While it is always best to assume every image has a copyright....

In your scenario... traditionally if you are selling a product, there's generally no harm in using images of that product to assist in the sale. But even then photographer copyrights should be considered. Images of products may not only contain copyrighted material within the photo, but the photo itself is probably also copyrighted by the photographer.

Just blankety taking images from other web sites is a poor practice in general and will customarily just get you into trouble. However, many manufacturers or distributors will actually provide resellers with product images. You can check the product manufacturer's web site for a "press" or "media' section. There are often downloads provided in those areas.

I don't know hairdressing.. but as an example, General Motors has a special web site known to GM car dealers where the dealers can download high resolution images of the cars and products for ads, etc. I've done work in the past for a GM dealer who provided me with the web site and log in details so I can get product imagery.

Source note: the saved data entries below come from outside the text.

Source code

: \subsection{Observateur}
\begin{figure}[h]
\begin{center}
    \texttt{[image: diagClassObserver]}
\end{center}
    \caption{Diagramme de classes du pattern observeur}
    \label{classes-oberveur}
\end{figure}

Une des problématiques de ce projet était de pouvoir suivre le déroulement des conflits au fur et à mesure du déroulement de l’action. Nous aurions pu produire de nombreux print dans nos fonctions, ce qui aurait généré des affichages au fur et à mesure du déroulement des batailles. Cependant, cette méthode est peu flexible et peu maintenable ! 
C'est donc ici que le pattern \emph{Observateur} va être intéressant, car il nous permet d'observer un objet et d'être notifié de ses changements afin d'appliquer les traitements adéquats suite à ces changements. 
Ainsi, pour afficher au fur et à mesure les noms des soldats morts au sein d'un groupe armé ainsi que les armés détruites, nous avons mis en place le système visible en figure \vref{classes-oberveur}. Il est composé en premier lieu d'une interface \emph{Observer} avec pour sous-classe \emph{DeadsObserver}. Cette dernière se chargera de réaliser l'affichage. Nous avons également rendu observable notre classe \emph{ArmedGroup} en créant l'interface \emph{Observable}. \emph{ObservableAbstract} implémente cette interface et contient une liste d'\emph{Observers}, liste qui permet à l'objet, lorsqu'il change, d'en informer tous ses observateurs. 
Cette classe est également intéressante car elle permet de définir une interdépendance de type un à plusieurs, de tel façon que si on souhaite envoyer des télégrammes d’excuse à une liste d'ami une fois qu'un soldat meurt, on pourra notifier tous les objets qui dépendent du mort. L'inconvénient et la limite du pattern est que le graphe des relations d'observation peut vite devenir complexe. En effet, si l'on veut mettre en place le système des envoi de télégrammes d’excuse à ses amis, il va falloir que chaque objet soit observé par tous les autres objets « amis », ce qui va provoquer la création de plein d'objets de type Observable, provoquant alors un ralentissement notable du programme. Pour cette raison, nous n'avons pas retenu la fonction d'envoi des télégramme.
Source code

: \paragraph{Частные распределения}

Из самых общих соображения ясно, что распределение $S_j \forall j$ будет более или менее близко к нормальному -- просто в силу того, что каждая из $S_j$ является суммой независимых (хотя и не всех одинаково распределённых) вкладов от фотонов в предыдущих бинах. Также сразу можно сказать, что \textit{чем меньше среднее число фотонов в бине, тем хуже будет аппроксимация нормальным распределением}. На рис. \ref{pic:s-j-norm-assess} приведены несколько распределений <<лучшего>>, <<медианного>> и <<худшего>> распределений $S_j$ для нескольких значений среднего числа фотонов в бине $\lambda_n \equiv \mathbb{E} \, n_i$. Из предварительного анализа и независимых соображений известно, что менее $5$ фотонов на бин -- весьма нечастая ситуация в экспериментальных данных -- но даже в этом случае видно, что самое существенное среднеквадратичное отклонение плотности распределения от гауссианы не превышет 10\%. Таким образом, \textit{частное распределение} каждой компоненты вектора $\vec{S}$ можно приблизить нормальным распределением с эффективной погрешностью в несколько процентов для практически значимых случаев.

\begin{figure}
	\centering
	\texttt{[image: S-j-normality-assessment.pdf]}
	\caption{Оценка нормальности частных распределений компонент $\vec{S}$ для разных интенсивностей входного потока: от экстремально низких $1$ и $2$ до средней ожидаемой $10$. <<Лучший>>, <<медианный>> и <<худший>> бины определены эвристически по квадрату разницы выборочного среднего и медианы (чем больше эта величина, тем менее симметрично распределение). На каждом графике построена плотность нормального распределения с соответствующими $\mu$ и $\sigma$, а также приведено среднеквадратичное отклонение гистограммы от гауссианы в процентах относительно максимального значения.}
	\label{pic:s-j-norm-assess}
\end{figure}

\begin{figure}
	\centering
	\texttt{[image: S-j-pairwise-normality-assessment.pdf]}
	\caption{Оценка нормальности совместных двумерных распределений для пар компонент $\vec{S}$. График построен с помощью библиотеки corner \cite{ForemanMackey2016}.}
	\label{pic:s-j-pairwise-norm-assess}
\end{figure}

In addition, few manufacturers will take umbrage that you are using their images to sell their products. They want their products to look as good as possible wherever they may be displayed. In many cases, they may prefer you use supplied images rather than use your own.

Customarily you would include a disclaimer in the footer somewhere:

The product names, company names and product images used on this web site are for identification purposes only. All trademarks and registered trademarks are the property of their respective owners.

Note, I am referring to images from the manufacturer's web site, not from competing businesses. If you are building a site for "Bob's Hair Styling" it's unethical to take images from "Kate's Hair Dressing" for your use. Stick to the manufacturer... if selling Paul Mitchell products, check the Paul Mitchell web site for available product images.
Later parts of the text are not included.